The winners showcased a variety of styles and approaches but shared a sensitivity to context and regional landscapes.
The Dallas: Freeways Hacked proposal from Agent Architecture cheekily advertises a future Dallas where the highways ringing the city have been converted into a linear park system featuring elevated habitats for wildlife, recreational waterways, a hippodrome for drone racing (“the premier hygienic sport,” said the designers), and a venue for contactless outdoor dining. The proposal was the only winner to explicitly address life in the age of COVID-19, though it was not the only one to sensitively engage with public outdoor space and think about its site on a regional scale.
Gensler’s Frisco Public Library proposal, an adaptive reuse of an industrial “tilt-wall structure [that] was once used to manufacture rocket ships,” according to the firm, was inspired by the surrounding Blackland Prairie’s Dogtrot-style homes, which feature a breezeway through a small cabin. Gensler’s design would add a new volume to an existing Frisco, Texas, building and would add entrances where the new and old masses meet, just as Dogtrot homes feature entrances on either side of their breezeways. The project’s site plan also includes extensive landscaping meant to recreate a slice of the almost completely destroyed local prairie ecosystem.

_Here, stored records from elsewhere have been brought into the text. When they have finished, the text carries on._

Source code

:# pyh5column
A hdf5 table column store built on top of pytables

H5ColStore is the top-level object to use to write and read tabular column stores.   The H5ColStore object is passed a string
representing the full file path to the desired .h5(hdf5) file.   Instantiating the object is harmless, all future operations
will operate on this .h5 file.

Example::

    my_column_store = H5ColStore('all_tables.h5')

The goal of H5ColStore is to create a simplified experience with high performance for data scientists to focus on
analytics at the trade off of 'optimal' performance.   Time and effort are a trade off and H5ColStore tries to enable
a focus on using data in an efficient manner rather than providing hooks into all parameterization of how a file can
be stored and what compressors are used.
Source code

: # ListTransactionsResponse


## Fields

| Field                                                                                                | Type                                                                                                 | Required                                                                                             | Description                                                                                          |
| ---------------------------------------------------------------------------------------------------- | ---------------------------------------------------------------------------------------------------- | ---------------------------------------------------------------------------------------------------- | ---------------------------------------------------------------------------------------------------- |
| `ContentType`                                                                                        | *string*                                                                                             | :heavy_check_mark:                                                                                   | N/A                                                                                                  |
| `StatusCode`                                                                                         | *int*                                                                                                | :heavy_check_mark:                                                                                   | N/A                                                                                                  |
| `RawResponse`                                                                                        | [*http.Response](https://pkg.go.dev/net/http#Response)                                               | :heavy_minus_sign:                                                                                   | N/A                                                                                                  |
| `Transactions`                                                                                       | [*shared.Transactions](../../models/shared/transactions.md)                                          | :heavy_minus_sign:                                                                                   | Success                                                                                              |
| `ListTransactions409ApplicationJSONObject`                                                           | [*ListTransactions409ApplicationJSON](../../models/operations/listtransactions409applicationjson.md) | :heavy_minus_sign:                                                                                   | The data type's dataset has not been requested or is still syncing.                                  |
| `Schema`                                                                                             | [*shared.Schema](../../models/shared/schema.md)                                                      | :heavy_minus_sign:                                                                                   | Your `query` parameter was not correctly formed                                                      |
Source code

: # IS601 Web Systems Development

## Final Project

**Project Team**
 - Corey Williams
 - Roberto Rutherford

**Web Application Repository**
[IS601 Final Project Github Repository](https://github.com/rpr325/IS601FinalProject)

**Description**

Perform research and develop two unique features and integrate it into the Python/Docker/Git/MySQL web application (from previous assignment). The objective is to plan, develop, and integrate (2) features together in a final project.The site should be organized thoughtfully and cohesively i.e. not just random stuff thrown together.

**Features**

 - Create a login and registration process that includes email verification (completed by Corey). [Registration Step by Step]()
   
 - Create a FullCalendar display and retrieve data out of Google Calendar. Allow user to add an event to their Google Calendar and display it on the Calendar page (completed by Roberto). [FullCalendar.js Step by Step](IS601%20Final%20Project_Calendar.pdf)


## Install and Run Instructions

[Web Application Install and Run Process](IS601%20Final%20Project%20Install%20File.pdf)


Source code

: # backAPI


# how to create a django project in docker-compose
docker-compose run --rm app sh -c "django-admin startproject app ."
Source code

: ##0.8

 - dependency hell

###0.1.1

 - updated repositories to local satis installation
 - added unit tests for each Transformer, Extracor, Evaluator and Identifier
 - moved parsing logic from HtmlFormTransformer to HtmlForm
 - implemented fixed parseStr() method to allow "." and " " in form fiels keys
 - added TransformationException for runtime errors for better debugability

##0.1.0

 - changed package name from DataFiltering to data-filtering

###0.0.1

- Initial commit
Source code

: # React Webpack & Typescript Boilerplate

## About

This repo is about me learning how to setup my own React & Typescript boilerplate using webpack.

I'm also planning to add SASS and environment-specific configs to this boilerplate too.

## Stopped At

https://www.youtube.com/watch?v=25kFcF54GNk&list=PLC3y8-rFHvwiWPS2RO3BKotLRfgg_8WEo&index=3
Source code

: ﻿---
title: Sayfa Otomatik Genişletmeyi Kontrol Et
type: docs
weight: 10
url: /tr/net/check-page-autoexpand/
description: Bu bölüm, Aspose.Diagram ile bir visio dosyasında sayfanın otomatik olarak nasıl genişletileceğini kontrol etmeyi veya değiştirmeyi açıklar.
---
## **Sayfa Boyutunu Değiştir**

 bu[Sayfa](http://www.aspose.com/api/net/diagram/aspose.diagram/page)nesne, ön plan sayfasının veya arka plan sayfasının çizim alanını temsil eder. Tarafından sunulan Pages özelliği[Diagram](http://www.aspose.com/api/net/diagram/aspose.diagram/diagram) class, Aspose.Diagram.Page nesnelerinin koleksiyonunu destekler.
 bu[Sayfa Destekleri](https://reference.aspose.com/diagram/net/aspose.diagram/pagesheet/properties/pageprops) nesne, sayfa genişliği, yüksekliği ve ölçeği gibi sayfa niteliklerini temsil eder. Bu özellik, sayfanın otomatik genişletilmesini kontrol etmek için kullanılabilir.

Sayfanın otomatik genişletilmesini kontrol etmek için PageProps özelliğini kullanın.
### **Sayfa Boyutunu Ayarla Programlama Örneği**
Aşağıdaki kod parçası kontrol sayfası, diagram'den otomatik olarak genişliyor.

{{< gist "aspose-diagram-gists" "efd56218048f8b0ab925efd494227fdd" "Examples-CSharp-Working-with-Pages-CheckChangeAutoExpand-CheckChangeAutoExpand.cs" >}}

The Converse Guest House by Eric Gonzales, which previously won the Iceland Thermal Springs Guest House competition, envisioned two sensitively sited cabins for a resort in Northern Iceland. In the design, two single-story, wood-clad buildings with nine-square grid plans sit askew from one another while long boardwalks approach them through the rugged Nordic landscape.
5G Studio’s Batu Hotel, the people’s choice award winner, envisioned a 28-story tower in the Indonesian countryside, and the jury conjectured that the proposal’s dreamy imagery of foggy mountain views and moody spalike interiors won over the voting public.
In a discussion after the awards announcements, jurors emphasized the importance of exploring bold ideas in design, especially in the era of COVID-19 and acute climate change, and celebrated the role of the Unbuilt Awards in highlighting ideas that push the boundaries of the profession and guide the world toward a better future.